Surprise, there are the denominators that contain the lower chain! And some minus signs! Just by inspection, we can say that the upper denominator q_−n is equal to (−1)ⁿ times the lower denominator q_n−2. I wrote that sentence for positive n, but as you might guess, it's true for all values of n. For negative n, it describes how computing the lower denominators backward gives the upper denominators with alternating signs.

To put that another way, if we return to the point about forward-backward symmetry, it's pretty easy to see that multiplying the denominators by (−1)ⁿ has the same effect as reversing the direction of computation. So, if we take the complete bidirectional sequence of upper denominators, multiply by (−1)ⁿ, and also reverse the direction, we get another valid sequence of denominators, namely, the complete bidirectional sequence of lower denominators!

Let's also look briefly at the expansions and rotations that are involved.

2211112211221111 = expansion(7561)
2211221111221111
2111122111122112

The second and third lines show the rotations that produce the upper and lower denominators, respectively.

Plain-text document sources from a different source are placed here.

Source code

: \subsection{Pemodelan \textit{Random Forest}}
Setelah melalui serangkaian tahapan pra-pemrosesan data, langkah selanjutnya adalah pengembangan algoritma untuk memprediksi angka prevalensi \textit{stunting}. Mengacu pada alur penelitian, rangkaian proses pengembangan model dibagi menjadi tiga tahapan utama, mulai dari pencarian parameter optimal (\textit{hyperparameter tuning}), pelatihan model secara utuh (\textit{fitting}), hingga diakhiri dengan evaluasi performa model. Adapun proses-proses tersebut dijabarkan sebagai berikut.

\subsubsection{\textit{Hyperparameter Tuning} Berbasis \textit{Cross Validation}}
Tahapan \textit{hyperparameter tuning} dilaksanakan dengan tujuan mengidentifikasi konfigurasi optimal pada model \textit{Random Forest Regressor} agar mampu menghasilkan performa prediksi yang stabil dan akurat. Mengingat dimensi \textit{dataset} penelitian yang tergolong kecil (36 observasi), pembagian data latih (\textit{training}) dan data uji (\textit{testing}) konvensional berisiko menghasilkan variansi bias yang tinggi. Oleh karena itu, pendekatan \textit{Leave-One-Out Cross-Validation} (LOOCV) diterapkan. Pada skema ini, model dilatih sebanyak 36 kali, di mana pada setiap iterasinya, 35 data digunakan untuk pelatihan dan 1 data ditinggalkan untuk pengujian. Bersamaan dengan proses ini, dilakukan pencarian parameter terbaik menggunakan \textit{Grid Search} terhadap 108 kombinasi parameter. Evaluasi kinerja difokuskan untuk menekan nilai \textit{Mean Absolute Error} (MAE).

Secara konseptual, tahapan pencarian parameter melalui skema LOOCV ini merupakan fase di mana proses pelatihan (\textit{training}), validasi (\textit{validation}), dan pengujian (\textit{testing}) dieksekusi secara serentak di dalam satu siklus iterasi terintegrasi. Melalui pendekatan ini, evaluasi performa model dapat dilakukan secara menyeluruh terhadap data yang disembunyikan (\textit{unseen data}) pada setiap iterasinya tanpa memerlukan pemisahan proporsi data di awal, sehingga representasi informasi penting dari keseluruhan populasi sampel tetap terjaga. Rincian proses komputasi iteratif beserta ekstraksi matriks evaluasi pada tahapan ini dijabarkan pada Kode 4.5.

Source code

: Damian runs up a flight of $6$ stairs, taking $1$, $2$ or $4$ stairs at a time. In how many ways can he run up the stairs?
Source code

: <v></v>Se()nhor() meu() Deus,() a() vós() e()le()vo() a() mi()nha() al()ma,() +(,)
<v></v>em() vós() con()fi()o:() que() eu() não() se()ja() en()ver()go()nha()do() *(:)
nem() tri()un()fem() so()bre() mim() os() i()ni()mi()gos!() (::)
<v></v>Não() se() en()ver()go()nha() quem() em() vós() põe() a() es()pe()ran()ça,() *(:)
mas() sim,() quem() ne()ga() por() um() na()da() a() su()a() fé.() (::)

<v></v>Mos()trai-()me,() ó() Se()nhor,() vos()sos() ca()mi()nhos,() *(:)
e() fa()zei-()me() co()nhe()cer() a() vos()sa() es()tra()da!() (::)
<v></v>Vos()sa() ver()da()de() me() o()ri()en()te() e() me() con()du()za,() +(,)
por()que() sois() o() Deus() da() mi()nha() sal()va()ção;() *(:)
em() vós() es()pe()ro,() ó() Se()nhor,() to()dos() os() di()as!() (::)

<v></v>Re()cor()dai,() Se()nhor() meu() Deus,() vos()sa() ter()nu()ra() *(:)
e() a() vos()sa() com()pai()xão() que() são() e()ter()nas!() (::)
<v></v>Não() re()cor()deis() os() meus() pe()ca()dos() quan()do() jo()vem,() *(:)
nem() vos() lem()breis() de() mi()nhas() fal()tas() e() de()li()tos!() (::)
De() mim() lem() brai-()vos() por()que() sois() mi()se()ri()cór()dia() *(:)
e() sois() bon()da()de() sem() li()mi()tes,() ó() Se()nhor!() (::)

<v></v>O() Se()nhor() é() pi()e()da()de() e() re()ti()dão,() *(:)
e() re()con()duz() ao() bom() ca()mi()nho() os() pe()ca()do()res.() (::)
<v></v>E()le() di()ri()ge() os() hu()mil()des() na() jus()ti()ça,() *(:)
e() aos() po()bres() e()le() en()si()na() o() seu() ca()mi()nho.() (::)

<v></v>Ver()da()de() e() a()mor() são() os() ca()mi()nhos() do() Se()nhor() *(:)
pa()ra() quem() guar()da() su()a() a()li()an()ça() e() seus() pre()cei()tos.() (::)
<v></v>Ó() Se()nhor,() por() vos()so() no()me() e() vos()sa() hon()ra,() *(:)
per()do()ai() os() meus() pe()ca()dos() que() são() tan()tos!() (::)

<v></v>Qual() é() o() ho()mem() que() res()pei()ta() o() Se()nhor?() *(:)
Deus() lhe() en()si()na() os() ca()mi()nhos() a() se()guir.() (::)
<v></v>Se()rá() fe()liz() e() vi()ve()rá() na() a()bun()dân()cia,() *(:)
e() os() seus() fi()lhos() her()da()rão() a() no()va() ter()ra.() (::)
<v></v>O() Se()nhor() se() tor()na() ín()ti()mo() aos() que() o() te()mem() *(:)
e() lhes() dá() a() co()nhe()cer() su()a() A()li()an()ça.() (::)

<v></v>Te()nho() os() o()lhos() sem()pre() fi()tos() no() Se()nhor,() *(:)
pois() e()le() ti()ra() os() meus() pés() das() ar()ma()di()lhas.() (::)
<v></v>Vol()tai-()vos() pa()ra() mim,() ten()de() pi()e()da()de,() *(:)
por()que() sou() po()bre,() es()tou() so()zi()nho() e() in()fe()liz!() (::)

Now, whenever we compute denominators, the first coefficient a₀ multiplies a denominator q₋₁ that is zero. But, in the bidirectional sequence of upper denominators, there's only one zero, so when we multiply by (−1)ⁿ and reverse the direction, the first coefficient for the upper denominators must become the first coefficient for the lower denominators. And, sure enough, if we read the second line backward starting from the first coefficient, we get the third line. (Note that the result of reading backward is first and foremost a reflection of the original expansion. It's only a rotation because of the third symmetry.)

It's too bad that the convention is to number the denominators from 0, because the results above would be nicer in several ways if the denominators were numbered from 1.

• The center point of the denominators, where q_n is zero, would be located not at n = −1 but rather at n = 0 … the center point of the integers!
• As a result, the upper denominator q_−n would be related to the lower denominator q_n (instead of q_n−2).
• The coefficient a_n and the denominator q_n that it would multiply would sit in the same space.
• As a result, the forward-backward symmetry would be even clearer.

That brings me to the last point I want to make about the bidirectional sequence of upper denominators. We know that the upper chain starts at position 36 in the upper denominators, and appears at every sixteenth position after that (since that's the repeat length of the expansion), and we know that the lower chain starts at position 42 in the lower denominators, which is position −44 in the upper denominators, and appears at every sixteenth position after that. But, the distance between 36 and −44 is divisible by sixteen. What do the intermediate denominators look like?

36		6684339842
20		294685
4		13
−12		194
−28		4400489
−44		99816291793

Surprise, there are the intermediate chain values! As before, I verified by experiment that the same things happen in general: when we compute the upper denominators backward, we find the lower denominators with alternating signs, and the intermediate denominators contain the intermediate chain values. The same things even happen for u = 1 and u = 2. In particular, when we compute the denominators backward, we find the same denominators with alternating signs. Those bidirectional denominators are the evidence that I was talking about earlier that there are two chains that happen to coincide.